Fans accepted Surhoff’s demeanor as proof of his resolve. They embraced his old-school work ethic, clutch hitting and gritty play, knowing he sought perfection at every turn.
Former Orioles manager Ray Miller once said that Surhoff “could go 5-for-5 at the plate, then pop up a pitch and tear himself apart.”
Persistence remains his legacy, said Surhoff, 45, who retired in 2005.
“What am I proudest of? The fact that I played right, gave everything I had – and that nobody could question my effort,” the Cockeysville resident said. “I absolutely hated to strike out. I didn’t want to be deficient in any part of the game, and I had a hard time looking at myself in the mirror if I didn’t play 100 percent.”
Surhoff would plug any hole to get on the field. Over 19 seasons, he played every position except pitcher. Signed by the Orioles as a free agent in 1996, he spent his best years in Baltimore, batting .292 with 102 homers and 426 RBIs before being traded to Atlanta in July, 2000.
News of the swap stunned fans, who’d watched the left fielder carry the struggling club in 1999, when he made the All-Star team, led the Orioles in hits (207) and was chosen their Most Valuable Player.
At the press conference announcing his trade, from a losing team to a contender, Surhoff did something very un-Surhoff-like.
“No, I didn’t,” he said, in retrospect. “I had really bad allergies that day; they made my eyes water.”
In 2003, Surhoff returned to Baltimore, again as a free agent, to finish out his career.
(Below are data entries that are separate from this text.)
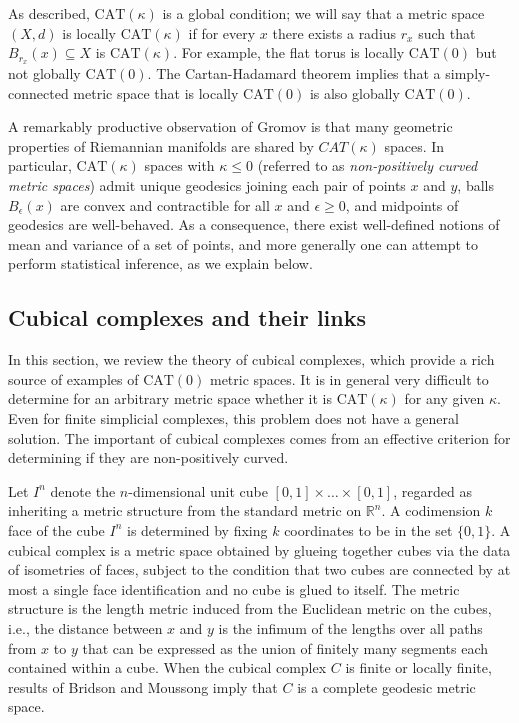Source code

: \documentclass[a4paper,11pt]{article}
\newcommand{\CAT}{\textrm{CAT}}
\begin{document}
As described, $\CAT(\kappa)$ is a global condition; we will say that a metric space $(X,d)$ is locally $\CAT(\kappa)$ if for every $x$ there exists a radius $r_x$ such that $B_{r_x}(x) \subseteq X$ is $\CAT(\kappa)$.
For example, the flat torus is locally $\CAT(0)$ but not globally $\CAT(0)$.
The Cartan-Hadamard theorem implies that a simply-connected metric space that is locally $\CAT(0)$ is also globally $\CAT(0)$.

A remarkably productive observation of Gromov is that many geometric properties of Riemannian manifolds are shared by $CAT(\kappa)$ spaces.
In particular, $\CAT(\kappa)$ spaces with $\kappa \leq 0$ (referred to as {\em non-positively curved metric spaces}) admit unique geodesics joining each pair of points $x$ and $y$, balls $B_{\epsilon}(x)$ are convex and contractible for all $x$ and $\epsilon \geq 0$, and midpoints of geodesics are well-behaved.
As a consequence, there exist well-defined notions of mean and variance of a set of points, and more generally one can attempt to perform statistical inference, as we explain below.

\subsection{Cubical complexes and their links}

In this section, we review the theory of cubical complexes, which provide a rich source of examples of $\CAT(0)$ metric spaces.
It is in general very difficult to determine for an arbitrary metric space whether it is $\CAT(\kappa)$ for any given $\kappa$.
Even for finite simplicial complexes, this problem does not have a general solution.
The important of cubical complexes comes from an effective criterion for determining if they are non-positively curved.

Let $I^n$ denote the $n$-dimensional unit cube $[0,1] \times \ldots \times [0,1]$, regarded as inheriting a metric structure from the standard metric on $\mathbb{R}^n$.
A codimension $k$ face of the cube $I^n$ is determined by fixing $k$ coordinates to be in the set $\{0,1\}$.
A cubical complex is a metric space obtained by glueing together cubes via the data of isometries of faces, subject to the condition that two cubes are connected by at most a single face identification and no cube is glued to itself.
The metric structure is the length metric induced from the Euclidean metric on the cubes, i.e., the distance between $x$ and $y$ is the infimum of the lengths over all paths from $x$ to $y$ that can be expressed as the union of finitely many segments each contained within a cube.
When the cubical complex $C$ is finite or locally finite, results of Bridson and Moussong imply that $C$ is a complete geodesic metric space.
\end{document}
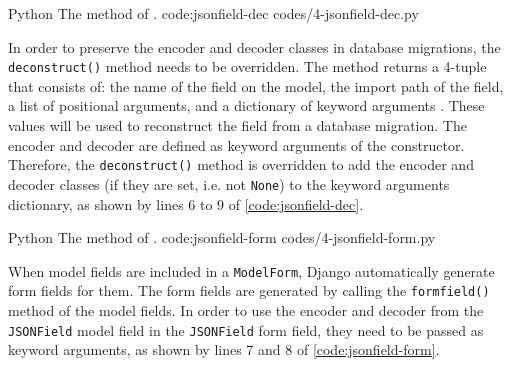 \listing
{Python}
{The  method of .}
{code:jsonfield-dec}
{codes/4-jsonfield-dec.py}

In order to preserve the encoder and decoder classes in database migrations,
the \verb|deconstruct()| method needs to be overridden. The method returns a
4-tuple that consists of: the name of the field on the model, the import path
of the field, a list of positional arguments, and a dictionary of keyword
arguments \cite{django:model_fields}. These values will be used to reconstruct
the field from a database migration. The encoder and decoder are defined as
keyword arguments of the constructor. Therefore, the \verb|deconstruct()|
method is overridden to add the encoder and decoder classes (if they are set,
i.e. not \verb|None|) to the keyword arguments dictionary, as shown by lines 6
to 9 of \autoref{code:jsonfield-dec}.

\listing
{Python}
{The  method of .}
{code:jsonfield-form}
{codes/4-jsonfield-form.py}

When model fields are included in a \verb|ModelForm|, Django automatically
generate form fields for them. The form fields are generated by calling the
\verb|formfield()| method of the model fields. In order to use the encoder and
decoder from the \verb|JSONField| model field in the \verb|JSONField| form
field, they need to be passed as keyword arguments, as shown by lines 7 and 8
of \autoref{code:jsonfield-form}.
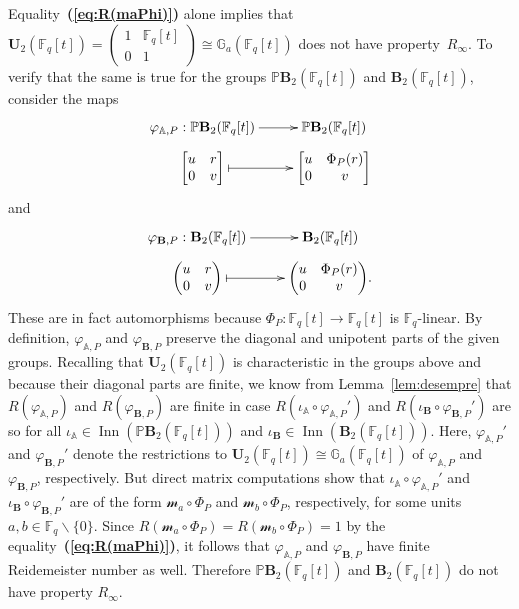 \documentclass[a4paper,11pt]{amsart}
\numberwithin{equation}{section}
\theoremstyle{plain}
\theoremstyle{definition}
\newcommand{\F}{\mathbb{F}}
\newcommand{\mbU}{\mathbf{U}} %
\newcommand{\Addi}{\mathbb{G}_{a}} %
\newcommand{\mbB}{\mathbf{B}} %
\newcommand{\PB}{\mathbb{P}\mathbf{B}} %
\newcommand{\phee}{\varphi} %
\newcommand{\set}[1]{\{ #1 \}}
\newcommand{\mc}{\mathcal}
\newcommand{\Ri}{R_{\infty}} %
\newcommand{\bref}[1]{{\bf(\ref{#1})}} %
\DeclareMathOperator{\Inn}{Inn}
\begin{document}
Equality~\bref{eq:R(maPhi)} alone implies that $\mbU_2(\F_q[t]) = \left( \begin{smallmatrix} 1 & \F_q[t] \\ 0 & 1 \end{smallmatrix} \right) \cong \Addi(\F_q[t])$ does not have property~$\Ri$. To verify that the same is true for the groups $\PB_2(\F_q[t])$ and $\mbB_2(\F_q[t])$, consider the maps 
\[
\xymatrix@R=2mm{ \phee_{\mathbb{A},P} : \PB_2(\F_q[t]) \ar[r] & \PB_2(\F_q[t]) \\ 
{\begin{bmatrix} u & r \\ 0 & v \end{bmatrix}} \ar@{|->}[r] & {\begin{bmatrix} u & \Phi_P(r) \\ 0 & v \end{bmatrix}} } 
\]
and 
\[ 
\xymatrix@R=2mm{ \phee_{\mathbf{B},P} : \mbB_2(\F_q[t]) \ar[r] & \mbB_2(\F_q[t]) \\ 
{\begin{pmatrix} u & r \\ 0 & v \end{pmatrix}} \ar@{|->}[r] & {\begin{pmatrix} u & \Phi_P(r) \\ 0 & v \end{pmatrix}}.} 
\]
These are in fact automorphisms because $\Phi_P : \F_q[t] \to \F_q[t]$ is $\F_q$-linear. By definition, $\phee_{\mathbb{A},P}$ and $\phee_{\mathbf{B},P}$ preserve the diagonal and unipotent parts of the given groups. 
Recalling that $\mbU_2(\F_q[t])$ is characteristic in the groups above and because their diagonal parts are finite, 
we know from Lemma~\ref{lem:desempre} that $R(\phee_{\mathbb{A},P})$ and $R(\phee_{\mathbf{B},P})$ are finite in case $R(\iota_{\mathbb{A}} \circ \phee_{\mathbb{A},P}')$ and $R(\iota_{\mathbf{B}} \circ \phee_{\mathbf{B},P}')$ are so for all $\iota_{\mathbb{A}} \in \Inn(\PB_2(\F_q[t]))$ and $\iota_{\mbB} \in \Inn(\mbB_2(\F_q[t]))$. Here, $\phee_{\mathbb{A},P}'$ and $\phee_{\mbB,P}'$ denote the restrictions to $\mbU_2(\F_q[t]) \cong \Addi(\F_q[t])$ of $\phee_{\mathbb{A},P}$ and $\phee_{\mbB,P}$, respectively. But direct matrix computations show that $\iota_{\mathbb{A}} \circ \phee_{\mathbb{A},P}'$ and $\iota_{\mathbf{B}} \circ \phee_{\mathbf{B},P}'$ are of the form $\mc{m}_a \circ \Phi_P$ and $\mc{m}_b \circ \Phi_P$, respectively, for some units $a,b \in \F_q \backslash \set{0}$. Since $R(\mc{m}_a \circ \Phi_P) = R(\mc{m}_b \circ \Phi_P) = 1$ by the equality~\bref{eq:R(maPhi)}, it follows that $\phee_{\mathbb{A},P}$ and $\phee_{\mbB,P}$ have finite Reidemeister number as well. Therefore $\PB_2(\F_q[t])$ and $\mbB_2(\F_q[t])$ do not have property $\Ri$.
\end{document}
Two years later, in his last hurrah, Surhoff whacked a game-winning single. Afterward, entering the clubhouse, he found teammates wearing big grins and B.J. Surhoff T-shirts.
In 2007, he was inducted into the Orioles Hall of Fame. This year, he entered the College Baseball Hall of Fame. (At North Carolina, Surhoff held the school’s single-season record for hits until surpassed by Brian Roberts).
Retirement has not changed Surhoff’s mien.
“I’m not on Facebook,” he said. “Twitter, either.”
Intensely private, he lives in a quiet neighborhood with his wife of 20 years, the former Polly Winde, a onetime world class swimmer, and their four children. Austin, 19, swims for Texas and won a gold medal in this year’s NCAA championships. In the stands that day, his father egged him on. Without fanfare.
Nowadays, Surhoff works for Pathfinders for Autism, a non-profit support group based in Hunt Valley that he and his wife helped establish 10 years ago. Surhoff is president of the board. His son, Mason, 18, has autism and attends Kennedy Krieger High School.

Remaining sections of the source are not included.